Periventricular signal hyperintensities as seen on FLAIR-weighted MRI scans of the brain in axial orientation at 3T. Arrows in enlarged insets show caps (a 77-year-old female), pencil-thin lining (b 76-year-old male), and halo (c 56-year-old female)
Punctate changes can result from a number of often non-ischaemic aetiologies including widening of perivascular spaces or even heterotopia of ganglionic cells (Fazekas et al. 1991, 1993). In contrast, early confluent and confluent changes in the deep but also in the periventricular white matter are clearly related to small vessel disease. They mostly relate to extensive demyelination and axonal loss, which may or may not contain small cavities of tissue destruction (Fig. 2).
Deep white matter hyperintensities (WMH) as seen on T2-weighted FLAIR MRI scans of the brain in axial orientation at 3T. Punctate (a 77-year-old female), early confluent (b 66-year-old male), and confluent WMH (c 78-year-old-female)
In line with these pathological findings, the Austrian Stroke Prevention Study has shown that punctate lesions remain stable over time, while participants with a baseline finding of early confluent or confluent changes showed a remarkably rapid increase in lesion volume (Schmidt et al. 2003). Almost two-thirds of study participants with early confluent and all subjects with confluent lesions demonstrated progression beyond measurement error over 6 years, while this was seen in none of the subjects with a normal baseline MRI scan and in only 14% of those with punctate foci. Clinical correlates are in keeping with these data as all studies consistently demonstrated an association between progression of leukoaraiosis and cognitive decline, with individuals who had coalescent white matter damage declining the most (Garde et al. 2005; Schmidt et al. 2005; van den et al.
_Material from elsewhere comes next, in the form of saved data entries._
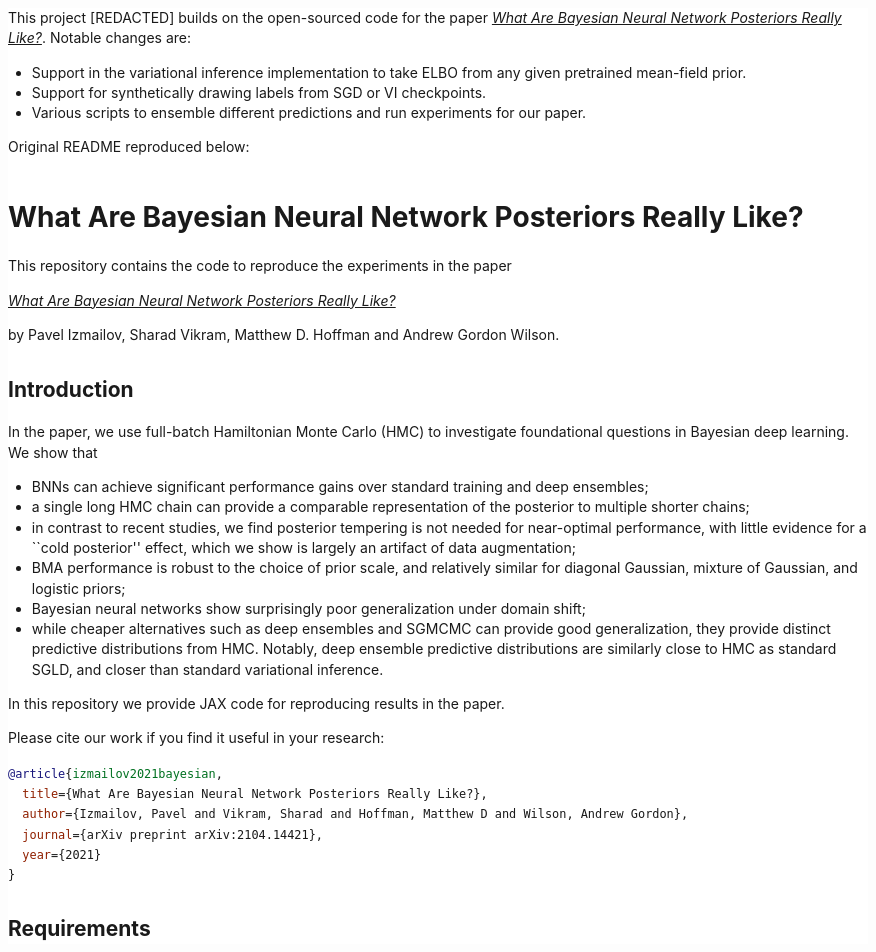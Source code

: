 This project [REDACTED] builds on the open-sourced code for the paper [_What Are Bayesian Neural Network Posteriors Really Like?_](https://arxiv.org/abs/2104.14421).
Notable changes are:
- Support in the variational inference implementation to take ELBO from any given pretrained mean-field prior.
- Support for synthetically drawing labels from SGD or VI checkpoints.
- Various scripts to ensemble different predictions and run experiments for our paper.

Original README reproduced below:

# What Are Bayesian Neural Network Posteriors Really Like?

This repository contains the code to reproduce the experiments in the paper

[_What Are Bayesian Neural Network Posteriors Really Like?_](https://arxiv.org/abs/2104.14421)

by Pavel Izmailov, Sharad Vikram, Matthew D. Hoffman and Andrew Gordon Wilson.


## Introduction

In the paper, we use full-batch Hamiltonian Monte Carlo (HMC) to investigate
foundational questions in Bayesian deep learning.
We show that
- BNNs can achieve significant performance gains over standard training and
  deep ensembles;
- a single long HMC chain can provide a comparable representation of the
  posterior to multiple shorter chains;
- in contrast to recent studies, we find posterior tempering is not needed for
  near-optimal performance, with little evidence for a ``cold posterior''
  effect, which we show is largely an artifact of data augmentation;
- BMA performance is robust to the choice of prior scale, and relatively similar
  for diagonal Gaussian, mixture of Gaussian, and logistic priors;
- Bayesian neural networks show surprisingly poor generalization under domain
  shift;
- while cheaper alternatives such as deep ensembles and SGMCMC can provide good
  generalization, they provide distinct predictive
distributions from HMC. Notably, deep ensemble predictive distributions are
  similarly close to HMC as standard SGLD, and closer than standard variational
  inference.

In this repository we provide JAX code for reproducing results in the paper.

Please cite our work if you find it useful in your research:
```bibtex
@article{izmailov2021bayesian,
  title={What Are Bayesian Neural Network Posteriors Really Like?},
  author={Izmailov, Pavel and Vikram, Sharad and Hoffman, Matthew D and Wilson, Andrew Gordon},
  journal={arXiv preprint arXiv:2104.14421},
  year={2021}
}
```

## Requirements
Heuvel 2006).
Therefore, histopathological, radiological, and clinical evidence clearly indicates that punctate WMLs are probably of mixed origin and rather benign, while early confluent and confluent WMLs are ischaemic, progressive, and thus malignant. Progression of WMLs was also demonstrated in subjects with dementia of various aetiologies but from these small studies no indication can be derived for an influential effect on the dementing illness per se. Progression rates were again influenced primarily by the severity of lesions at baseline rather than by the type of dementia or cognitive decline (Burton et al. 2006).
A recent investigation showed that progression of leukoaraiosis occurs throughout the brain but with some regional variation. The increase in deep WML volume was greater than that seen in the periventricular white matter. Frontal lesions progressed the most and occipital lesions the least (Sachdev et al. 2007).
Cognitive impairment, cognitive decline, and dementia
There is ample evidence that WMLs are associated with deficits in executive function, often affecting activities of daily living, which result from erroneous goal formation, planning, and organization. Abstract reasoning is also commonly affected, but patients have only mild memory deficits with slight recognition and cueing difficulties. A summary of cross-sectional studies on this topic conducted over the last decade is given in Table 1. As can be seen from this table, the studies were done in both community- and hospital-based cohorts with largely varying sample sizes and neuropsychological test batteries. Besides these differences, some cognitive impairment has been reported in all but one small investigation (Ross et al. 2005), and effects on cognition were seen in community-dwelling subjects as well as in individuals suffering from mild cognitive impairment and Alzheimer’s disease.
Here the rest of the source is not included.